Zaozyorsk is located on the coast of the Barents Sea, about 50 km west of Murmansk City and some 60 km from the border to Norway. The town has a population of about 10 thousand, most of them working for the Northern Fleet. Zaozyorsk houses the Zapadnaya Litsa submarine base, including Russia’s most advanced 4th generation nuclear-powered multi-purpose submarine, the Yasen class. 

Zapadnaya Litsa is the Northern Fleet’s westernmost base. 

 

Yunarmiya youngsters in Kirkenes, Norway, in October 2019. Photo: Atle Staalesen

 

Russia’s military buildup over the last years has been accompanied by growing militarization of the country’s children and youth. The country’s Yunarmiya (Youth Army) now totals more than 800,000 members.

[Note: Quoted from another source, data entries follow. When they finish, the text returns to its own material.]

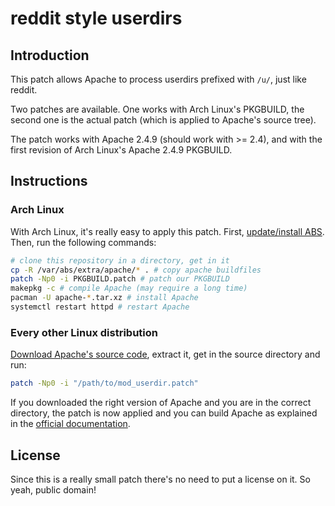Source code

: reddit style userdirs
=====================
Introduction
-----

This patch allows Apache to process userdirs prefixed with `/u/`, just like reddit.

Two patches are available. One works with Arch Linux's PKGBUILD, the second one is the actual patch (which is applied to Apache's source tree).

The patch works with Apache 2.4.9 (should work with >= 2.4), and with the first revision of Arch Linux's Apache 2.4.9 PKGBUILD.

Instructions
------------
### Arch Linux

With Arch Linux, it's really easy to apply this patch. First, [update/install ABS](https://wiki.archlinux.org/index.php/ABS#Why_would_I_want_to_use_ABS.3F). Then, run the following commands:

```sh
# clone this repository in a directory, get in it
cp -R /var/abs/extra/apache/* . # copy apache buildfiles
patch -Np0 -i PKGBUILD.patch # patch our PKGBUILD
makepkg -c # compile Apache (may require a long time)
pacman -U apache-*.tar.xz # install Apache
systemctl restart httpd # restart Apache
```

### Every other Linux distribution

[Download Apache's source code](http://httpd.apache.org/download.cgi), extract it, get in the source directory and run:

```sh
patch -Np0 -i "/path/to/mod_userdir.patch"
```

If you downloaded the right version of Apache and you are in the correct directory, the patch is now applied and you can build Apache as explained in the [official documentation](http://httpd.apache.org/docs/2.4/install.html).

License
-------

Since this is a really small patch there's no need to put a license on it. So yeah, public domain!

In a previous comment to the Barents Observer, Inna Sangadzhieva, Senior Advisor on Russia and Belarus with the Norwegian Helsinki Committee, said that Yunarmiya feeds children with the rhetoric of war.

“Today, Russia is a kind of hybrid regime where communism is gone, while its militarizing elements remains. Like with Yunarmiya.”

Inna Sangadzhieva explains how the movement, that includes children as young as 11 years old, learn to be patriots, listen to orders without discussion and to be ready to sacrifice their lives.

“Many parents and civil society organizations have, of course, been critical of Yunarmiya. Children get used to the rhetoric of war from an early age, as if it is a part of a preparation for war.”